**WORK REQUIRED**
Transcribe the data that follows precisely, omitting nothing.

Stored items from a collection
━━━━━━━━━━━━━━━━━━━━━━━━━━━━━━

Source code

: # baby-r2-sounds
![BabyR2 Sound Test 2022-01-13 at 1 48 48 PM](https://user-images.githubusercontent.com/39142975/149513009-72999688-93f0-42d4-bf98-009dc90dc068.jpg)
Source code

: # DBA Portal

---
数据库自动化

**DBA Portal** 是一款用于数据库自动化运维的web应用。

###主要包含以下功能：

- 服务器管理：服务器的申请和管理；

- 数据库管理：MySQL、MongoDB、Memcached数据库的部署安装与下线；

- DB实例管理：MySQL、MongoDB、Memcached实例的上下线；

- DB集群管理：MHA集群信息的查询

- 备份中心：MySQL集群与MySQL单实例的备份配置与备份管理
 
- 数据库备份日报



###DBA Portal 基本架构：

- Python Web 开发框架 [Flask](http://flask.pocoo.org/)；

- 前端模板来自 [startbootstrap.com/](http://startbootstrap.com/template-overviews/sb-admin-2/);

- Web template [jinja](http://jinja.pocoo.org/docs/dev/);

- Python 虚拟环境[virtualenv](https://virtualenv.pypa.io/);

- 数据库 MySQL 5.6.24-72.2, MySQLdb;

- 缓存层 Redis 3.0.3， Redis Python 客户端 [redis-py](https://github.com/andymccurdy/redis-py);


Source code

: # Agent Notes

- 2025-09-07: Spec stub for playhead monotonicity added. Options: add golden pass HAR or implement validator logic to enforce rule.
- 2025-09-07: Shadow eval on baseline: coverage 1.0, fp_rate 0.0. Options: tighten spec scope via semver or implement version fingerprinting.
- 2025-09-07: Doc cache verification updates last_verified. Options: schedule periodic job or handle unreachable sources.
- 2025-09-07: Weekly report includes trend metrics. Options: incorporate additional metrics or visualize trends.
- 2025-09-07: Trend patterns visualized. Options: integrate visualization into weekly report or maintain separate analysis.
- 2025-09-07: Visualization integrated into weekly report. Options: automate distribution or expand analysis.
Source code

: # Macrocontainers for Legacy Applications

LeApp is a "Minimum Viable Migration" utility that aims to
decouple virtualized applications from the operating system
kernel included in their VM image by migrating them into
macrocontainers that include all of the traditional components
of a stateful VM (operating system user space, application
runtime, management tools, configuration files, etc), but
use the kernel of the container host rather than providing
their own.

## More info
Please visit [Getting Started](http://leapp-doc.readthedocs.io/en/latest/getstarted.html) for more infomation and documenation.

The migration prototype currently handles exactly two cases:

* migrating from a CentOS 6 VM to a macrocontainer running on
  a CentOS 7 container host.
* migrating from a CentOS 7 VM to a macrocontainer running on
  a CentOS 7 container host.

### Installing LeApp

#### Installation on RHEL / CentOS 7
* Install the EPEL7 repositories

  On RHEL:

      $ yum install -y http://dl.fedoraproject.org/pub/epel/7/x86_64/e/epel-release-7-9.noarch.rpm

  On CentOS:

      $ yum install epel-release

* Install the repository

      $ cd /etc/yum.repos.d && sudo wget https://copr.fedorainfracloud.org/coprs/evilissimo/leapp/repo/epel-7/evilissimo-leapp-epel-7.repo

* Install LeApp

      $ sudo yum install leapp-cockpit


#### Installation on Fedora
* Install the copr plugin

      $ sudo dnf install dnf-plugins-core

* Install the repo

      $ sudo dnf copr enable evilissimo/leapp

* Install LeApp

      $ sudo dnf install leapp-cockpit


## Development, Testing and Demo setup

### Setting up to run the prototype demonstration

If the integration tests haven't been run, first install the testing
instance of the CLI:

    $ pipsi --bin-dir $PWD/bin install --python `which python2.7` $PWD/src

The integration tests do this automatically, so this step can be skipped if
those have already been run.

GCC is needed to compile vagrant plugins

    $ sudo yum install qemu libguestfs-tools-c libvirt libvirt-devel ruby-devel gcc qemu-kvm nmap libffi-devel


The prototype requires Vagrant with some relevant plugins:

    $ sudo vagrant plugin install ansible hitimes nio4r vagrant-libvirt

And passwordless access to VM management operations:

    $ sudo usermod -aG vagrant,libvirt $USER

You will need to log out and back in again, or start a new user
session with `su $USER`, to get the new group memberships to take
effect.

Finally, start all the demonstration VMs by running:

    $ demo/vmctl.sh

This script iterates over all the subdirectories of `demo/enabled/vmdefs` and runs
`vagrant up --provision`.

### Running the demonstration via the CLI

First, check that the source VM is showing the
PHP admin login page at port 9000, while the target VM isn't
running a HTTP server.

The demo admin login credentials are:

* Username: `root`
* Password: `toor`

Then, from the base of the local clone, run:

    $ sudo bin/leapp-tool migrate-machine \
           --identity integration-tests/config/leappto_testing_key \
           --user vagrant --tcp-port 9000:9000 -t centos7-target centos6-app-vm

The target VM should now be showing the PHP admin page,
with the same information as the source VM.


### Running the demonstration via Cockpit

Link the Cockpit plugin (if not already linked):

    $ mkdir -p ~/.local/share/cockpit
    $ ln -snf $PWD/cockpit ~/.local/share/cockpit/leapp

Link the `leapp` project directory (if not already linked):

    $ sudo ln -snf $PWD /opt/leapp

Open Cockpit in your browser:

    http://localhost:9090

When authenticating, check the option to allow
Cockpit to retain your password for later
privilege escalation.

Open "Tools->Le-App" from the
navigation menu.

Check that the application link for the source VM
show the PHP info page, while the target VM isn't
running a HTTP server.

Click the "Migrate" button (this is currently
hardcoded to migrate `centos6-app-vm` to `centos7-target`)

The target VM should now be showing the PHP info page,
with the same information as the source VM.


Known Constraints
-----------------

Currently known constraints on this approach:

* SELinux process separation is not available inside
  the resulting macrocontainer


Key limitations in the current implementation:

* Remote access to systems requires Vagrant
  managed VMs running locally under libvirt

━━━━━━━━━━━━━━━━━━━━━━━━━━━━━━

**OUTPUT FOR THIS TASK**
Source code

: # baby-r2-sounds
![BabyR2 Sound Test 2022-01-13 at 1 48 48 PM](https://user-images.githubusercontent.com/39142975/149513009-72999688-93f0-42d4-bf98-009dc90dc068.jpg)
Source code

: # DBA Portal

---
数据库自动化

**DBA Portal** 是一款用于数据库自动化运维的web应用。

###主要包含以下功能：

- 服务器管理：服务器的申请和管理；

- 数据库管理：MySQL、MongoDB、Memcached数据库的部署安装与下线；

- DB实例管理：MySQL、MongoDB、Memcached实例的上下线；

- DB集群管理：MHA集群信息的查询

- 备份中心：MySQL集群与MySQL单实例的备份配置与备份管理
 
- 数据库备份日报



###DBA Portal 基本架构：

- Python Web 开发框架 [Flask](http://flask.pocoo.org/)；

- 前端模板来自 [startbootstrap.com/](http://startbootstrap.com/template-overviews/sb-admin-2/);

- Web template [jinja](http://jinja.pocoo.org/docs/dev/);

- Python 虚拟环境[virtualenv](https://virtualenv.pypa.io/);

- 数据库 MySQL 5.6.24-72.2, MySQLdb;

- 缓存层 Redis 3.0.3， Redis Python 客户端 [redis-py](https://github.com/andymccurdy/redis-py);


Source code

: # Agent Notes

- 2025-09-07: Spec stub for playhead monotonicity added. Options: add golden pass HAR or implement validator logic to enforce rule.
- 2025-09-07: Shadow eval on baseline: coverage 1.0, fp_rate 0.0. Options: tighten spec scope via semver or implement version fingerprinting.
- 2025-09-07: Doc cache verification updates last_verified. Options: schedule periodic job or handle unreachable sources.
- 2025-09-07: Weekly report includes trend metrics. Options: incorporate additional metrics or visualize trends.
- 2025-09-07: Trend patterns visualized. Options: integrate visualization into weekly report or maintain separate analysis.
- 2025-09-07: Visualization integrated into weekly report. Options: automate distribution or expand analysis.
Source code

: # Macrocontainers for Legacy Applications

LeApp is a "Minimum Viable Migration" utility that aims to
decouple virtualized applications from the operating system
kernel included in their VM image by migrating them into
macrocontainers that include all of the traditional components
of a stateful VM (operating system user space, application
runtime, management tools, configuration files, etc), but
use the kernel of the container host rather than providing
their own.

## More info
Please visit [Getting Started](http://leapp-doc.readthedocs.io/en/latest/getstarted.html) for more infomation and documenation.

The migration prototype currently handles exactly two cases:

* migrating from a CentOS 6 VM to a macrocontainer running on
  a CentOS 7 container host.
* migrating from a CentOS 7 VM to a macrocontainer running on
  a CentOS 7 container host.

### Installing LeApp

#### Installation on RHEL / CentOS 7
* Install the EPEL7 repositories

  On RHEL:

      $ yum install -y http://dl.fedoraproject.org/pub/epel/7/x86_64/e/epel-release-7-9.noarch.rpm

  On CentOS:

      $ yum install epel-release

* Install the repository

      $ cd /etc/yum.repos.d && sudo wget https://copr.fedorainfracloud.org/coprs/evilissimo/leapp/repo/epel-7/evilissimo-leapp-epel-7.repo

* Install LeApp

      $ sudo yum install leapp-cockpit


#### Installation on Fedora
* Install the copr plugin

      $ sudo dnf install dnf-plugins-core

* Install the repo

      $ sudo dnf copr enable evilissimo/leapp

* Install LeApp

      $ sudo dnf install leapp-cockpit


## Development, Testing and Demo setup

### Setting up to run the prototype demonstration

If the integration tests haven't been run, first install the testing
instance of the CLI:

    $ pipsi --bin-dir $PWD/bin install --python `which python2.7` $PWD/src

The integration tests do this automatically, so this step can be skipped if
those have already been run.

GCC is needed to compile vagrant plugins

    $ sudo yum install qemu libguestfs-tools-c libvirt libvirt-devel ruby-devel gcc qemu-kvm nmap libffi-devel


The prototype requires Vagrant with some relevant plugins:

    $ sudo vagrant plugin install ansible hitimes nio4r vagrant-libvirt

And passwordless access to VM management operations:

    $ sudo usermod -aG vagrant,libvirt $USER

You will need to log out and back in again, or start a new user
session with `su $USER`, to get the new group memberships to take
effect.

Finally, start all the demonstration VMs by running:

    $ demo/vmctl.sh

This script iterates over all the subdirectories of `demo/enabled/vmdefs` and runs
`vagrant up --provision`.

### Running the demonstration via the CLI

First, check that the source VM is showing the
PHP admin login page at port 9000, while the target VM isn't
running a HTTP server.

The demo admin login credentials are:

* Username: `root`
* Password: `toor`

Then, from the base of the local clone, run:

    $ sudo bin/leapp-tool migrate-machine \
           --identity integration-tests/config/leappto_testing_key \
           --user vagrant --tcp-port 9000:9000 -t centos7-target centos6-app-vm

The target VM should now be showing the PHP admin page,
with the same information as the source VM.


### Running the demonstration via Cockpit

Link the Cockpit plugin (if not already linked):

    $ mkdir -p ~/.local/share/cockpit
    $ ln -snf $PWD/cockpit ~/.local/share/cockpit/leapp

Link the `leapp` project directory (if not already linked):

    $ sudo ln -snf $PWD /opt/leapp

Open Cockpit in your browser:

    http://localhost:9090

When authenticating, check the option to allow
Cockpit to retain your password for later
privilege escalation.

Open "Tools->Le-App" from the
navigation menu.

Check that the application link for the source VM
show the PHP info page, while the target VM isn't
running a HTTP server.

Click the "Migrate" button (this is currently
hardcoded to migrate `centos6-app-vm` to `centos7-target`)

The target VM should now be showing the PHP info page,
with the same information as the source VM.


Known Constraints
-----------------

Currently known constraints on this approach:

* SELinux process separation is not available inside
  the resulting macrocontainer


Key limitations in the current implementation:

* Remote access to systems requires Vagrant
  managed VMs running locally under libvirt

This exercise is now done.